There is no other way to describe the March quarter GDP result which showed annual growth of just 1.7 per cent, which is one of the weakest results in the last 25 years.

Little wonder consumers are feeling under the pump, with real wages falling, savings being run down to fund their meager spending growth and unemployment / underemployment adding to insecurity.

The genuinely odd thing about the current economic malaise is the policy complacency that prevails. Neither the government or the Reserve Bank seem to be in the least bit concerned about the disinflationary funk being felt in Australia.

A month ago, the government delivered a budget that took away any extra spending in the economy via tax hikes on banks and a rise in the Medicare levy. Not an iota of policy stimulus was unveiled to deal with the chronic sluggishness in the economy.

To be fair, the government did – rightly – have an eye of the budget bottom line and an eventual return to surplus, but at a time of problematic economic circumstances, some fiscal stimulus is undeniably helpful.

Perhaps more worrying is the reaction of the RBA which again left interest rates unchanged this week, at one of the highest levels in the industrialised world.

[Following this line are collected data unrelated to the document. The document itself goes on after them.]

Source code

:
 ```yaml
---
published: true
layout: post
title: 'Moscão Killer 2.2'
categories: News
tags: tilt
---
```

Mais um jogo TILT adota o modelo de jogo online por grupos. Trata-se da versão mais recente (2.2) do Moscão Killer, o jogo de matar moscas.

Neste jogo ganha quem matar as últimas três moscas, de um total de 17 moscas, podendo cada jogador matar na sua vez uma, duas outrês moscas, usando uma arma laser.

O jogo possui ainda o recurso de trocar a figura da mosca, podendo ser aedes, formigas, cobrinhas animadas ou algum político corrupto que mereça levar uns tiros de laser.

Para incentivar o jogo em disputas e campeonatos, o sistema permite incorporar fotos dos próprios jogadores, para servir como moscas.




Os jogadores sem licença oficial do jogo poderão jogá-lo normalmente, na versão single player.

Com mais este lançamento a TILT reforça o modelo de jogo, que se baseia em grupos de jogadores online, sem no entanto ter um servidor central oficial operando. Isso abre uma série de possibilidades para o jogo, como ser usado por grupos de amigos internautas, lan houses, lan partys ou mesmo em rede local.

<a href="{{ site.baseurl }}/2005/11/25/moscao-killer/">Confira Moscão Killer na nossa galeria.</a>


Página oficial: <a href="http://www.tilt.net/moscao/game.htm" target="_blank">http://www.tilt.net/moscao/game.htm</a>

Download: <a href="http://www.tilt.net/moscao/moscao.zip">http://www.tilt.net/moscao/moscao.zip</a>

The RBA has a very rosy outlook for the economy and is like a rabbit in the spot light, unable to move, because of the glow from the house price boom in Sydney and Melbourne. While unlikely, the upbeat view of the RBA may come to pass, but it is absurd to think that a cash rate of 1.0 per cent or even 0.5 per cent (from the current 1.5 per cent) would spark a lift in underlying inflation to the top end of the 2 to 3 per cent target band.

Rather a dose of meaningful monetary policy stimulus would free up cash flow for the business world as borrowing costs declined and the threshold for new investment decisions is lowered, which would inevitably spark upside risks to the otherwise dull outlook for business investment.

Alas for the rest of the economy, this east-coast housing obsession of the RBA is hurting the rest of the economy with monetary policy tighter than it need be. It was enlightening and economically frightening to see the Australian dollar movements this week, largely on the back of the RBA decision to keep rates on hold.

The Aussie dollar rose sharply, hitting 75.5 US cents as global investors took advantage of the globally high interest rates that seem likely to remain at these elevated levels for some time.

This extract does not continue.